We have the laws. What they’re doing is illegal. I think they need a higher tier of penalties for the repeat offenders, but that would require anyone getting caught first.
It’s an enforcement problem.
The riders know they’re riding where police cars can’t get them. They also know that the bike cops aren’t allowed to ride ultra powerful electric motorcycles. They also know they can just drive off across some grass into a park if anyone tries to stop them.
It’s a hard problem.
> I suspect that as time passes, we'll find ways of allowing ebikes to flourish.
Electric bikes are flourishing here. Electric motorcycles on bike paths are the problem.
I think the electric term is confusing the issue. If it helps, imagine that these were just really quiet but powerful gas powered dirt bikes riding on the pedestrian path. That should give you an idea of what’s going on.
I know what you're talking about, but a lot of people are conflating them. In some cases it is legislators like a recent attempt to require ebikes have to register and have a drivers' license for them. In others it's parents not realizing that they got their kids an electric dirt bike instead of an ebike. Of course, you do have the antisocial element of people not caring and actually seeking out these, but we need to separate the different problems to address them, as you are doing.

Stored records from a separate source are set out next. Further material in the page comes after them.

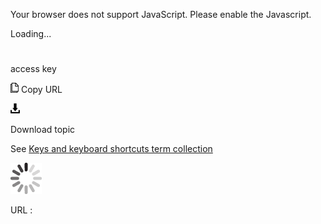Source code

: Your browser does not support JavaScript. Please enable the Javascript.

Loading...

# 

access key

![Copy URL](media/access-key/Copy.png)
Copy URL

![Download](media/access-key/Download.png)

Download topic

See [Keys and keyboard shortcuts term collection](https://worldready.cloudapp.net/Styleguide/Read?id=2700&topicid=27401)

![In progress](media/access-key/activity-large.gif)

URL :
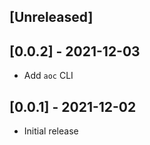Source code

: ## [Unreleased]

## [0.0.2] - 2021-12-03

- Add `aoc` CLI

## [0.0.1] - 2021-12-02

- Initial release
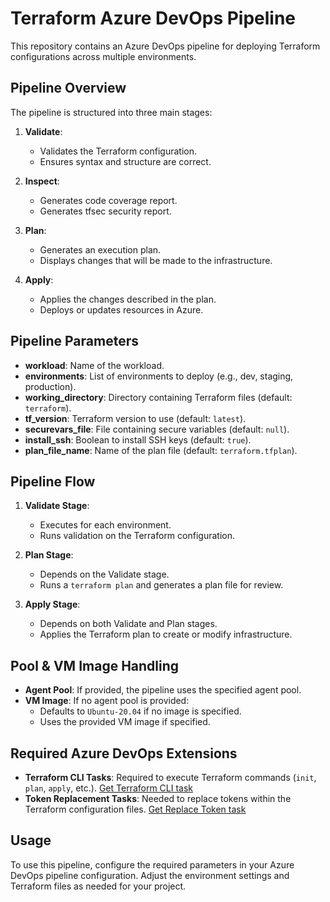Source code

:# Terraform Azure DevOps Pipeline

This repository contains an Azure DevOps pipeline for deploying Terraform configurations across multiple environments.

## Pipeline Overview

The pipeline is structured into three main stages:

1. **Validate**: 
   - Validates the Terraform configuration.
   - Ensures syntax and structure are correct.

2. **Inspect**: 
   - Generates code coverage report.
   - Generates tfsec security report.

2. **Plan**: 
   - Generates an execution plan.
   - Displays changes that will be made to the infrastructure.

3. **Apply**: 
   - Applies the changes described in the plan.
   - Deploys or updates resources in Azure.

## Pipeline Parameters

- **workload**: Name of the workload.
- **environments**: List of environments to deploy (e.g., dev, staging, production).
- **working_directory**: Directory containing Terraform files (default: `terraform`).
- **tf_version**: Terraform version to use (default: `latest`).
- **securevars_file**: File containing secure variables (default: `null`).
- **install_ssh**: Boolean to install SSH keys (default: `true`).
- **plan_file_name**: Name of the plan file (default: `terraform.tfplan`).

## Pipeline Flow

1. **Validate Stage**: 
   - Executes for each environment.
   - Runs validation on the Terraform configuration.

2. **Plan Stage**: 
   - Depends on the Validate stage.
   - Runs a `terraform plan` and generates a plan file for review.

3. **Apply Stage**: 
   - Depends on both Validate and Plan stages.
   - Applies the Terraform plan to create or modify infrastructure.

## Pool & VM Image Handling

- **Agent Pool**: If provided, the pipeline uses the specified agent pool.
- **VM Image**: If no agent pool is provided:
  - Defaults to `Ubuntu-20.04` if no image is specified.
  - Uses the provided VM image if specified.

## Required Azure DevOps Extensions

- **Terraform CLI Tasks**: Required to execute Terraform commands (`init`, `plan`, `apply`, etc.). [Get Terraform CLI task](https://marketplace.visualstudio.com/items?itemName=JasonBJohnson.azure-pipelines-tasks-terraform)
- **Token Replacement Tasks**: Needed to replace tokens within the Terraform configuration files. [Get Replace Token task](https://marketplace.visualstudio.com/items?itemName=qetza.replacetokens&targetId=630e9553-f888-491d-b723-4e77b2b0602a&utm_source=vstsproduct&utm_medium=ExtHubManageList)

## Usage

To use this pipeline, configure the required parameters in your Azure DevOps pipeline configuration. Adjust the environment settings and Terraform files as needed for your project.

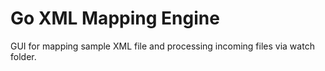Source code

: # Go XML Mapping Engine
GUI for mapping sample XML file and processing incoming files via watch folder.
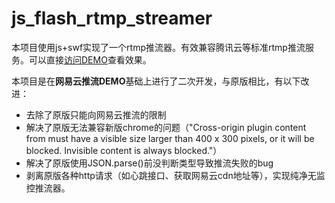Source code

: # js_flash_rtmp_streamer

本项目使用js+swf实现了一个rtmp推流器。有效兼容腾讯云等标准rtmp推流服务。可以直接[访问DEMO](https://lujunda.github.io/web-rtmp-streamer/)查看效果。

本项目是在**网易云推流DEMO**基础上进行了二次开发，与原版相比，有以下改进：
* 去除了原版只能向网易云推流的限制
* 解决了原版无法兼容新版chrome的问题（"Cross-origin plugin content from  must have a visible size larger than 400 x 300 pixels, or it will be blocked. Invisible content is always blocked."）
* 解决了原版使用JSON.parse()前没判断类型导致推流失败的bug
* 剥离原版各种http请求（如心跳接口、获取网易云cdn地址等），实现纯净无监控推流器。
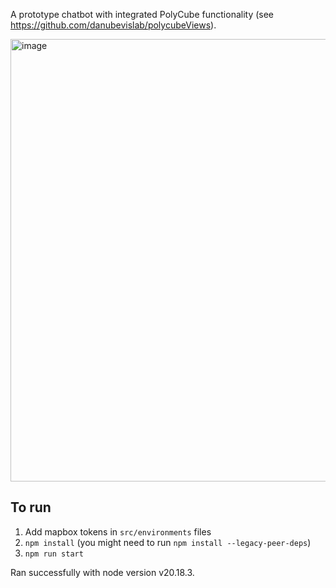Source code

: A prototype chatbot with integrated PolyCube functionality (see https://github.com/danubevislab/polycubeViews).

<img width="708" alt="image" src="https://github.com/user-attachments/assets/fd6f65a7-da54-45f9-b6fb-7a0ae32c8f61" />


## To run
1. Add mapbox tokens in `src/environments` files
2. `npm install` (you might need to run `npm install --legacy-peer-deps`)
3. `npm run start`

Ran successfully with node version v20.18.3.
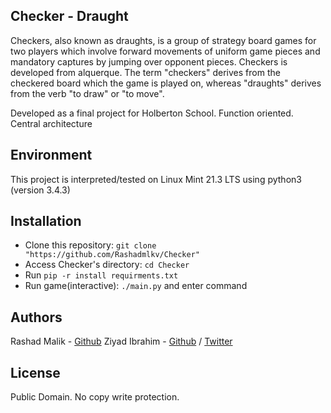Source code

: ## Checker - Draught

Checkers, also known as draughts, is a group of strategy board games for two players which involve forward movements of uniform game pieces and mandatory captures by jumping over opponent pieces.
Checkers is developed from alquerque.
The term "checkers" derives from the checkered board which the game is played on, whereas "draughts" derives from the verb "to draw" or "to move".

Developed as a final project for Holberton School.
Function oriented. Central architecture

## Environment
This project is interpreted/tested on Linux Mint 21.3 LTS using python3 (version 3.4.3)

## Installation
* Clone this repository: `git clone "https://github.com/Rashadmlkv/Checker"`
* Access Checker's directory: `cd Checker`
* Run `pip -r install requirments.txt`
* Run game(interactive): `./main.py` and enter command

## Authors
Rashad Malik - [Github](https://github.com/Rashadmlkv)
Ziyad Ibrahim - [Github](https://github.com/z1yad020) / [Twitter](https://twitter.com/_Ziyad_Ibrahim_)

## License
Public Domain. No copy write protection. 
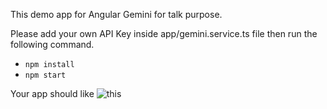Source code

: This demo app for Angular Gemini for talk purpose. 

Please add your own API Key inside app/gemini.service.ts file
then run the following command.
   -  `npm install`
   -  `npm start`

Your app should like  ![this](AppDemo.gif)
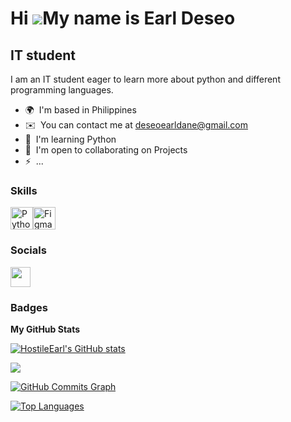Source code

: Hi ![](https://user-images.githubusercontent.com/18350557/176309783-0785949b-9127-417c-8b55-ab5a4333674e.gif)My name is Earl Deseo
==================================================================================================================================

IT student
----------

I am an IT student eager to learn more about python and different programming languages.

* 🌍  I'm based in Philippines
* ✉️  You can contact me at [deseoearldane@gmail.com](mailto:deseoearldane@gmail.com)
* 🧠  I'm learning Python
* 🤝  I'm open to collaborating on Projects
* ⚡  ...

### Skills


<p align="left">
<a href="https://www.python.org/" target="_blank" rel="noreferrer"><img src="https://raw.githubusercontent.com/danielcranney/readme-generator/main/public/icons/skills/python-colored.svg" width="36" height="36" alt="Python" /></a><a href="https://www.figma.com/" target="_blank" rel="noreferrer"><img src="https://raw.githubusercontent.com/danielcranney/readme-generator/main/public/icons/skills/figma-colored.svg" width="36" height="36" alt="Figma" /></a>
</p>


### Socials

<p align="left"> <a href="https://www.github.com/HostileEarl" target="_blank" rel="noreferrer"> <picture> <source media="(prefers-color-scheme: dark)" srcset="https://raw.githubusercontent.com/danielcranney/readme-generator/main/public/icons/socials/github-dark.svg" /> <source media="(prefers-color-scheme: light)" srcset="https://raw.githubusercontent.com/danielcranney/readme-generator/main/public/icons/socials/github.svg" /> <img src="https://raw.githubusercontent.com/danielcranney/readme-generator/main/public/icons/socials/github.svg" width="32" height="32" /> </picture> </a></p>

### Badges

<b>My GitHub Stats</b>

<a href="http://www.github.com/HostileEarl"><img src="https://github-readme-stats.vercel.app/api?username=HostileEarl&show_icons=true&hide=&count_private=true&title_color=0891b2&text_color=ffffff&icon_color=0891b2&bg_color=1c1917&hide_border=true&show_icons=true" alt="HostileEarl's GitHub stats" /></a>

<a href="http://www.github.com/HostileEarl"><img src="https://github-readme-streak-stats.herokuapp.com/?user=HostileEarl&stroke=ffffff&background=1c1917&ring=0891b2&fire=0891b2&currStreakNum=ffffff&currStreakLabel=0891b2&sideNums=ffffff&sideLabels=ffffff&dates=ffffff&hide_border=true" /></a>

<a href="http://www.github.com/HostileEarl"><img src="https://github-readme-activity-graph.cyclic.app/graph?username=HostileEarl&bg_color=1c1917&color=ffffff&line=0891b2&point=ffffff&area_color=1c1917&area=true&hide_border=true&custom_title=GitHub%20Commits%20Graph" alt="GitHub Commits Graph" /></a>

<a href="https://github.com/HostileEarl" align="left"><img src="https://github-readme-stats.vercel.app/api/top-langs/?username=HostileEarl&langs_count=10&title_color=0891b2&text_color=ffffff&icon_color=0891b2&bg_color=1c1917&hide_border=true&locale=en&custom_title=Top%20%Languages" alt="Top Languages" /></a>

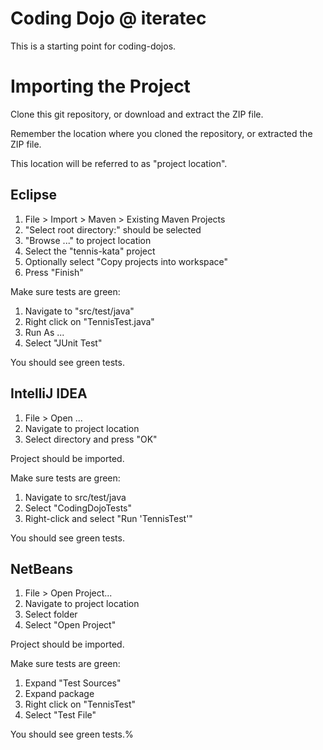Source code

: Coding Dojo @ iteratec
======================

This is a starting point for coding-dojos.

Importing the Project
=====================

Clone this git repository, or download and extract the ZIP file.

Remember the location where you cloned the repository, or extracted the ZIP file.

This location will be referred to as "project location".


Eclipse
-------

1. File > Import > Maven > Existing Maven Projects
2. "Select root directory:" should be selected
3. "Browse ..." to project location
4. Select the "tennis-kata" project
5. Optionally select "Copy projects into workspace"
6. Press "Finish"

Make sure tests are green:

1. Navigate to "src/test/java"
2. Right click on "TennisTest.java"
3. Run As ...
4. Select "JUnit Test"

You should see green tests.


IntelliJ IDEA
-------------

1. File > Open ...
2. Navigate to project location
3. Select directory and press "OK"

Project should be imported.

Make sure tests are green:

1. Navigate to src/test/java
2. Select "CodingDojoTests"
3. Right-click and select "Run 'TennisTest'"

You should see green tests.


NetBeans
--------

1. File > Open Project...
2. Navigate to project location
3. Select folder
4. Select "Open Project"

Project should be imported.

Make sure tests are green:

1. Expand "Test Sources"
2. Expand package
3. Right click on "TennisTest"
4. Select "Test File"

You should see green tests.%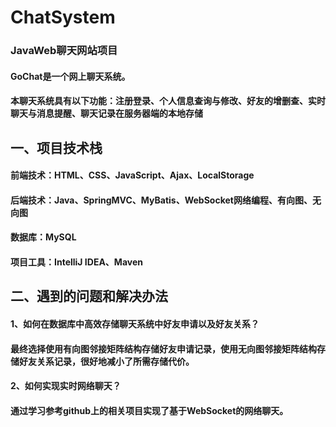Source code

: # ChatSystem
### JavaWeb聊天网站项目
#### GoChat是一个网上聊天系统。
#### 本聊天系统具有以下功能：注册登录、个人信息查询与修改、好友的增删查、实时聊天与消息提醒、聊天记录在服务器端的本地存储
## 一、项目技术栈
#### 前端技术：HTML、CSS、JavaScript、Ajax、LocalStorage
#### 后端技术：Java、SpringMVC、MyBatis、WebSocket网络编程、有向图、无向图
#### 数据库：MySQL
#### 项目工具：IntelliJ IDEA、Maven
## 二、遇到的问题和解决办法
#### 1、如何在数据库中高效存储聊天系统中好友申请以及好友关系？
#### 最终选择使用有向图邻接矩阵结构存储好友申请记录，使用无向图邻接矩阵结构存储好友关系记录，很好地减小了所需存储代价。
#### 2、如何实现实时网络聊天？
#### 通过学习参考github上的相关项目实现了基于WebSocket的网络聊天。
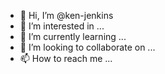 - 👋 Hi, I’m @ken-jenkins
- 👀 I’m interested in ...
- 🌱 I’m currently learning ...
- 💞️ I’m looking to collaborate on ...
- 📫 How to reach me ...

<!---
ken-jenkins/ken-jenkins is a ✨ special ✨ repository because its `README.md` (this file) appears on your GitHub profile.
You can click the Preview link to take a look at your changes.
--->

Motorcycle cops can ride faster than any e-bike, and go anywhere a bicycle can.
> We have the laws. What they’re doing is illegal. … It’s an enforcement problem.
Because some people think laws only ever exist to restrain as a show of power over others and something is only illegal if you get caught.
And some people just want to be contrarian and acting against the law is the ultimate punching-up.
Some laws are just a good idea, and provide benefit, or even just expectation/predictability, to everyone.